Planet Skolelinux

April 23, 2014

Petter Reinholdtsen

Install hardware dependent packages using tasksel (Isenkram 0.7)

It would be nice if it was easier in Debian to get all the hardware related packages relevant for the computer installed automatically. So I implemented one, using my Isenkram package. To use it, install the tasksel and isenkram packages and run tasksel as user root. You should be presented with a new option, "Hardware specific packages (autodetected by isenkram)". When you select it, tasksel will install the packages isenkram claim is fit for the current hardware, hot pluggable or not.

The implementation is in two files, one is the tasksel menu entry description, and the other is the script used to extract the list of packages to install. The first part is in /usr/share/tasksel/descs/isenkram.desc and look like this:

Task: isenkram
Section: hardware
Description: Hardware specific packages (autodetected by isenkram)
 Based on the detected hardware various hardware specific packages are
 proposed.
Test-new-install: mark show
Relevance: 8
Packages: for-current-hardware

The second part is in /usr/lib/tasksel/packages/for-current-hardware and look like this:

#!/bin/sh
#
(
    isenkram-lookup
    isenkram-autoinstall-firmware -l
) | sort -u

All in all, a very short and simple implementation making it trivial to install the hardware dependent package we all may want to have installed on our machines. I've not been able to find a way to get tasksel to tell you exactly which packages it plan to install before doing the installation. So if you are curious or careful, check the output from the isenkram-* command line tools first.

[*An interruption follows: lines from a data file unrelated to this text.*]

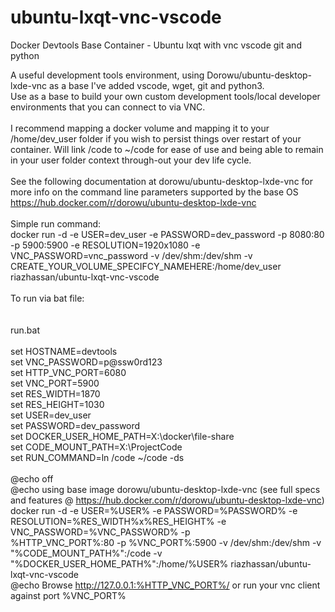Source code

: # ubuntu-lxqt-vnc-vscode
Docker Devtools Base Container - Ubuntu lxqt with vnc vscode git and python

A useful development tools environment, using Dorowu/ubuntu-desktop-lxde-vnc as a base I've added vscode, wget, git and python3.<br>
Use as a base to build your own custom development tools/local developer environments that you can connect to via VNC.<br>
<br>
I recommend mapping a docker volume and mapping it to your /home/dev_user folder if you wish to persist things over restart of your container. Will link /code to ~/code for ease of use and being able to remain in your user folder context through-out your dev life cycle.<br>
<br>
See the following documentation at dorowu/ubuntu-desktop-lxde-vnc for more info on the command line parameters supported by the base OS https://hub.docker.com/r/dorowu/ubuntu-desktop-lxde-vnc<br>
<br>
Simple run command:<br>
docker run -d -e USER=dev_user -e PASSWORD=dev_password -p 8080:80 -p 5900:5900 -e RESOLUTION=1920x1080 -e VNC_PASSWORD=vnc_password -v /dev/shm:/dev/shm -v CREATE_YOUR_VOLUME_SPECIFCY_NAMEHERE:/home/dev_user riazhassan/ubuntu-lxqt-vnc-vscode<br>
<br>
To run via bat file:<br>
<br>
<br>
run.bat<br>
<br>
set HOSTNAME=devtools<br>
set VNC_PASSWORD=p@ssw0rd123<br>
set HTTP_VNC_PORT=6080<br>
set VNC_PORT=5900<br>
set RES_WIDTH=1870<br>
set RES_HEIGHT=1030<br>
set USER=dev_user<br>
set PASSWORD=dev_password<br>
set DOCKER_USER_HOME_PATH=X:\docker\file-share<br>
set CODE_MOUNT_PATH=X:\ProjectCode<br>
set RUN_COMMAND=ln /code ~/code -ds<br>
<br>
@echo off<br>
@echo using base image dorowu/ubuntu-desktop-lxde-vnc (see full specs and features @ https://hub.docker.com/r/dorowu/ubuntu-desktop-lxde-vnc)<br>
docker run -d -e USER=%USER% -e PASSWORD=%PASSWORD% -e RESOLUTION=%RES_WIDTH%x%RES_HEIGHT% -e VNC_PASSWORD=%VNC_PASSWORD% -p <br>%HTTP_VNC_PORT%:80 -p %VNC_PORT%:5900 -v /dev/shm:/dev/shm -v "%CODE_MOUNT_PATH%":/code -v "%DOCKER_USER_HOME_PATH%":/home/%USER% riazhassan/ubuntu-lxqt-vnc-vscode<br>
@echo Browse http://127.0.0.1:%HTTP_VNC_PORT%/ or run your vnc client against port %VNC_PORT%<br>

The information about which packages are handling which hardware is fetched either from the isenkram package itself in /usr/share/isenkram/, from git.debian.org or from the APT package database (using the Modaliases header). The APT package database parsing have caused a nasty resource leak in the isenkram daemon (bugs #719837 and #730704). The cause is in the python-apt code (bug #745487), but using a workaround I was able to get rid of the file descriptor leak and reduce the memory leak from ~30 MiB per hardware detection down to around 2 MiB per hardware detection. It should make the desktop daemon a lot more useful. The fix is in version 0.7 uploaded to unstable today.

I believe the current way of mapping hardware to packages in Isenkram is is a good draft, but in the future I expect isenkram to use the AppStream data source for this. A proposal for getting proper AppStream support into Debian is floating around as DEP-11, and GSoC project will take place this summer to improve the situation. I look forward to seeing the result, and welcome patches for isenkram to start using the information when it is ready.

If you want your package to map to some specific hardware, either add a "Xb-Modaliases" header to your control file like I did in the pymissile package or submit a bug report with the details to the isenkram package. See also all my blog posts tagged isenkram for details on the notation. I expect the information will be migrated to AppStream eventually, but for the moment I got no better place to store it.

April 23, 2014 12:50 PM

April 15, 2014

Petter Reinholdtsen

FreedomBox milestone - all packages now in Debian Sid

The Freedombox project is working on providing the software and hardware to make it easy for non-technical people to host their data and communication at home, and being able to communicate with their friends and family encrypted and away from prying eyes. It is still going strong, and today a major mile stone was reached.

Today, the last of the packages currently used by the project to created the system images were accepted into Debian Unstable. It was the freedombox-setup package, which is used to configure the images during build and on the first boot. Now all one need to get going is the build code from the freedom-maker git repository and packages from Debian. And once the freedombox-setup package enter testing, we can build everything directly from Debian. :)

Some key packages used by Freedombox are freedombox-setup, plinth, pagekite, tor, privoxy, owncloud and dnsmasq. There are plans to integrate more packages into the setup. User documentation is maintained on the Debian wiki. Please check out the manual and help us improve it.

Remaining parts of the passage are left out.